– Командир, – отвлек я бойцов от разглядывания мертвых, – у тебя есть хозпакет?
– А? – Военный с большим трудом сумел оторвать взгляд от своих погибших подчиненных и посмотрел на меня.
– Хозпакет, говорю, есть?
– Я что тебе, душара какой-то, – ворчливо отозвался он, – чтоб нитки с пуговицами с собой таскать?
– Так есть или нет?!
– Есть…
Командир отряда вытащил откуда-то из бесчисленного множества своих кармашков на божий свет квадратную пластиковую коробочку, напоминающую уменьшенный портсигар, и передал мне. Я точно знал, что такие штуковины есть у всех в этом отряде, и вполне мог бы позаимствовать один у своих новых легионеров, но не стал. Лучше уж я отвлеку от мыслей живых членов группы, потому что наши злоключения в Риме, судя по всему, еще только начинаются.
Приняв от солдата хозпакет, я раскрыл его, вытащив оттуда только одну иголку, и вернул назад.
– А нож не одолжишь на пару минут?
Военный немного удивился моей просьбе, но все же вытащил и нож, выхватив его неуловимо ловким и оточенным движением откуда-то из-за пояса.

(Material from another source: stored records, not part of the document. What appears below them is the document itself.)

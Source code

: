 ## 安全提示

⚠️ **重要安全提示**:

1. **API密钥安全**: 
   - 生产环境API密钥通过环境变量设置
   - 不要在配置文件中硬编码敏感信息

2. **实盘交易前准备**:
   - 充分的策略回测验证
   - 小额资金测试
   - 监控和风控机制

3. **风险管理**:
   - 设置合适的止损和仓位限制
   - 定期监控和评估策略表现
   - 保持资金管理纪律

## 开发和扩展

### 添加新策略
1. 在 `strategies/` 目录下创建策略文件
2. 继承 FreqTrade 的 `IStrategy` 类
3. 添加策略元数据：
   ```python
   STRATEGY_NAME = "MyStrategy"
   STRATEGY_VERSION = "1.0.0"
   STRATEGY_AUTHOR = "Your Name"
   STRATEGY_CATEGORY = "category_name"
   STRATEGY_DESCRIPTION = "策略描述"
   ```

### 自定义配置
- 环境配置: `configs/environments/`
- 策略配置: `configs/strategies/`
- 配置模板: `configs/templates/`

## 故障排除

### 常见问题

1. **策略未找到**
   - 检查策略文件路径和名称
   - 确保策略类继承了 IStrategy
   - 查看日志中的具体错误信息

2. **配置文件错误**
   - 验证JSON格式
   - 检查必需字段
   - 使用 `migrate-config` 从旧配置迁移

Заинтересовавшись происходящим, в мою сторону повернули головы и остальные бойцы, отсвечивая в темноте линзами ПНВ. Для меня же здешний мрак не был непроглядным, так что надобность в дополнительном оборудовании отсутствовала. Тем более что свой прибор ночного видения и потерял еще в Ватикане…
Приняв холодное оружие, вежливо протянутое мне рукоятью вперед, я пару раз крутанул нож в руках. Я знал, как это следовало делать, но мои руки и пальцы не были привычны к такому и не имели требуемого опыта, так что я этим финтом лишь вызвал пару снисходительных ухмылок. Но зато потом, когда я сделал на своей ладони с так и не отросшим пальцем глубокий надрез, редкие улыбки сами по себе сошли с лиц военных.
По их глазам, я видел, что солдат просто распирает от того, насколько им хочется спросить, какого же черта я все-таки делаю. Но они безмолвствовали, то ли утомившись за прошедшие дни, то ли пытаясь самостоятельно понять смысл моих странных манипуляций, а сам я не спешил давать им никаких пояснений. Однако же первым не выдержал командир, испытывавший передо мной на порядок меньше пиетета, чем его подчиненные. И когда я вложил в еще не начавший затягиваться разрез иголку, он все-таки поинтересовался:
– И на кой хрен ты это делаешь?!
– Это чтоб тебе по морде не бить всякий раз, когда зверушки Темного на нас кидаться будут.
– Эм-м… я не совсем понял…
– И не нужно, значит. Вы отдохнули? Готовы выдвигать?
Я специально закруглил разговор, не став давать пространных объяснений о том, что боль способна меня разгонять. У меня все никак не шло из головы, почему Древний не смог ускориться так же сильно, как это сделал я. Из нашего короткого с ним разговора я уже извлек одну важную деталь, что Жрецы могут быть очень разными, с различными особенностями и склонностями к тем или иным граням нашего таланта. И теперь обдумывал ее по всякому, вертя в своей голове то так, то эдак. Так может и я в этом плане сильно отличаюсь от Темного? Может, он просто не в состоянии разогнаться так сильно, как это умею делать я? Если это так, то этот свой секрет я бы мог придержать при себе, сделав его маленьким козырем в грядущей борьбе.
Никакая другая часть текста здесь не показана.